Change may be in the hands of journalists

Thursday, October 2, 2008

By: Kathryn Lisk

The number one rule in journalism is getting the facts straight. Never should a journalist publish anything before being certain that the information they are about to publish is accurate.

However, in the present society where the media is impossible to avoid and the public is obsessed with being informed, I would argue that the media affects its public as much as it informs.

For example, the U.S. is currently attempting to sort through a financial crisis. Obviously the media is providing its audience, whether that be readers of newspapers, listeners of radio stations, or viewers of news networks with information and answers on the Wall Street crisis and the proposed $700 billion bailout plan. In providing this information, journalists surely shift the views of their audience no matter how unbiased they attempt to be.

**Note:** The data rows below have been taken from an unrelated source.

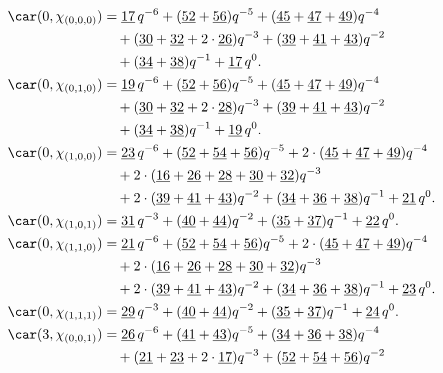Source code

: \begin{align*}
	\car(0,\chi_{(0,0,0)})
	&=\underline{17}\,q^{-6}+(\underline{52}+\underline{56})q^{-5}+(\underline{45}+\underline{47}+\underline{49})q^{-4}\\
	&\quad+(\underline{30}+\underline{32}+2\cdot\underline{26})q^{-3}+(\underline{39}+\underline{41}+\underline{43})q^{-2}\\
	&\quad+(\underline{34}+\underline{38})q^{-1}+\underline{17}\,q^0.\\
	\car(0,\chi_{(0,1,0)})
	&=\underline{19}\,q^{-6}+(\underline{52}+\underline{56})q^{-5}+(\underline{45}+\underline{47}+\underline{49})q^{-4}\\
	&\quad+(\underline{30}+\underline{32}+2\cdot\underline{28})q^{-3}+(\underline{39}+\underline{41}+\underline{43})q^{-2}\\
	&\quad+(\underline{34}+\underline{38})q^{-1}+\underline{19}\,q^0.\\
	\car(0,\chi_{(1,0,0)})
	&=\underline{23}\,q^{-6}+(\underline{52}+\underline{54}+\underline{56})q^{-5}+2\cdot(\underline{45}+\underline{47}+\underline{49})q^{-4}\\
	&\quad+2\cdot(\underline{16}+\underline{26}+\underline{28}+\underline{30}+\underline{32})q^{-3}\\
	&\quad+2\cdot(\underline{39}+\underline{41}+\underline{43})q^{-2}+(\underline{34}+\underline{36}+\underline{38})q^{-1}+\underline{21}\,q^0.\\
	\car(0,\chi_{(1,0,1)})
	&=\underline{31}\,q^{-3}+(\underline{40}+\underline{44})q^{-2}+(\underline{35}+\underline{37})q^{-1}+\underline{22}\,q^0.\\
	\car(0,\chi_{(1,1,0)})
	&=\underline{21}\,q^{-6}+(\underline{52}+\underline{54}+\underline{56})q^{-5}+2\cdot(\underline{45}+\underline{47}+\underline{49})q^{-4}\\
	&\quad+2\cdot(\underline{16}+\underline{26}+\underline{28}+\underline{30}+\underline{32})q^{-3}\\
	&\quad+2\cdot(\underline{39}+\underline{41}+\underline{43})q^{-2}+(\underline{34}+\underline{36}+\underline{38})q^{-1}+\underline{23}\,q^0.\\
	\car(0,\chi_{(1,1,1)})
	&=\underline{29}\,q^{-3}+(\underline{40}+\underline{44})q^{-2}+(\underline{35}+\underline{37})q^{-1}+\underline{24}\,q^0.\\
	\car(3,\chi_{(0,0,1)})
	&=\underline{26}\,q^{-6}+(\underline{41}+\underline{43})q^{-5}+(\underline{34}+\underline{36}+\underline{38})q^{-4}\\
	&\quad+(\underline{21}+\underline{23}+2\cdot\underline{17})q^{-3}+(\underline{52}+\underline{54}+\underline{56})q^{-2}\\

\end{align*}

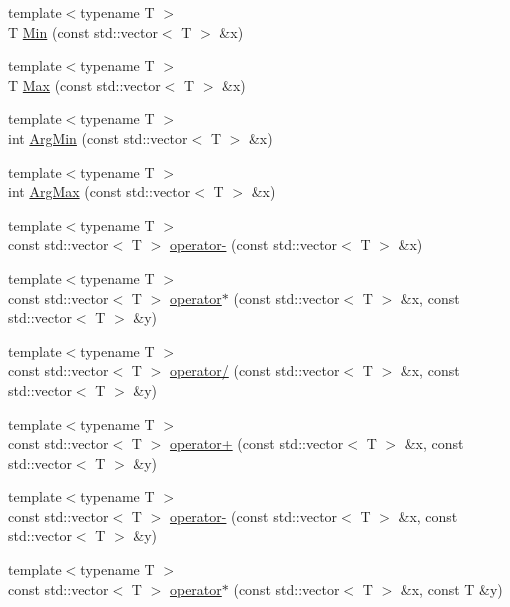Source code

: \begin{DoxyCompactItemize}
\item 
{\footnotesize template$<$typename T $>$ }\\T \hyperlink{contrafold_2_utilities_8ipp_a2dd62e43a08f8d50213d9fdb3dbe2a6b}{Min} (const std\+::vector$<$ T $>$ \&x)
\item 
{\footnotesize template$<$typename T $>$ }\\T \hyperlink{contrafold_2_utilities_8ipp_af7b575076b6bd5018f1b2681f09770a3}{Max} (const std\+::vector$<$ T $>$ \&x)
\item 
{\footnotesize template$<$typename T $>$ }\\int \hyperlink{contrafold_2_utilities_8ipp_a3cab2f565c065835d243beabab3c2337}{Arg\+Min} (const std\+::vector$<$ T $>$ \&x)
\item 
{\footnotesize template$<$typename T $>$ }\\int \hyperlink{contrafold_2_utilities_8ipp_a98578538a8ce83b01d3973a1a171d4ec}{Arg\+Max} (const std\+::vector$<$ T $>$ \&x)
\item 
{\footnotesize template$<$typename T $>$ }\\const std\+::vector$<$ T $>$ \hyperlink{contrafold_2_utilities_8ipp_a568eb68e84ad744ccb15f88abf2db1a3}{operator-\/} (const std\+::vector$<$ T $>$ \&x)
\item 
{\footnotesize template$<$typename T $>$ }\\const std\+::vector$<$ T $>$ \hyperlink{contrafold_2_utilities_8ipp_a39ede280ac0ede640abe16fae764c3ff}{operator$\ast$} (const std\+::vector$<$ T $>$ \&x, const std\+::vector$<$ T $>$ \&y)
\item 
{\footnotesize template$<$typename T $>$ }\\const std\+::vector$<$ T $>$ \hyperlink{contrafold_2_utilities_8ipp_a48c7b9167c56e63b4acc2594f220bb4b}{operator/} (const std\+::vector$<$ T $>$ \&x, const std\+::vector$<$ T $>$ \&y)
\item 
{\footnotesize template$<$typename T $>$ }\\const std\+::vector$<$ T $>$ \hyperlink{contrafold_2_utilities_8ipp_a1334f27e41c96504343e1ac33dcff63b}{operator+} (const std\+::vector$<$ T $>$ \&x, const std\+::vector$<$ T $>$ \&y)
\item 
{\footnotesize template$<$typename T $>$ }\\const std\+::vector$<$ T $>$ \hyperlink{contrafold_2_utilities_8ipp_a836b51b046bfe8e04dae3d2528bf6795}{operator-\/} (const std\+::vector$<$ T $>$ \&x, const std\+::vector$<$ T $>$ \&y)
\item 
{\footnotesize template$<$typename T $>$ }\\const std\+::vector$<$ T $>$ \hyperlink{contrafold_2_utilities_8ipp_a3653a21d9593e7501f638b10ef5bf85f}{operator$\ast$} (const std\+::vector$<$ T $>$ \&x, const T \&y)

\end{DoxyCompactItemize}
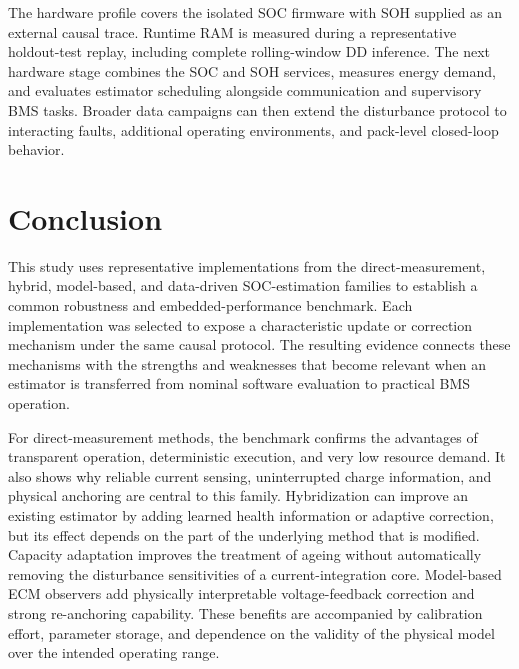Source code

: \documentclass[review,nopreprintline]{elsarticle}
\begin{document}
The hardware profile covers the isolated SOC firmware with SOH supplied as an external causal trace. Runtime RAM is measured during a representative holdout-test replay, including complete rolling-window DD inference. The next hardware stage combines the SOC and SOH services, measures energy demand, and evaluates estimator scheduling alongside communication and supervisory BMS tasks. Broader data campaigns can then extend the disturbance protocol to interacting faults, additional operating environments, and pack-level closed-loop behavior.

\section{Conclusion}
This study uses representative implementations from the direct-measurement, hybrid, model-based, and data-driven SOC-estimation families to establish a common robustness and embedded-performance benchmark. Each implementation was selected to expose a characteristic update or correction mechanism under the same causal protocol. The resulting evidence connects these mechanisms with the strengths and weaknesses that become relevant when an estimator is transferred from nominal software evaluation to practical BMS operation.

For direct-measurement methods, the benchmark confirms the advantages of transparent operation, deterministic execution, and very low resource demand. It also shows why reliable current sensing, uninterrupted charge information, and physical anchoring are central to this family. Hybridization can improve an existing estimator by adding learned health information or adaptive correction, but its effect depends on the part of the underlying method that is modified. Capacity adaptation improves the treatment of ageing without automatically removing the disturbance sensitivities of a current-integration core. Model-based ECM observers add physically interpretable voltage-feedback correction and strong re-anchoring capability. These benefits are accompanied by calibration effort, parameter storage, and dependence on the validity of the physical model over the intended operating range.
\end{document}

When it comes to economic problems, the more people doubt the economy, the less they spend and the worse it becomes. Therefore, journalists publishing or reporting about our country's financial struggle could cause Americans to keep their money in their pockets and away from an improved economy.

I am not saying journalists should keep the truth away from the public. Nor do I believe that Americans should be less informed. In fact, I feel the opposite.

Instead, I am simply stating what an important role journalists play in society. The views journalists publish can become the views of the public.

So in a time like this, the pressure is on.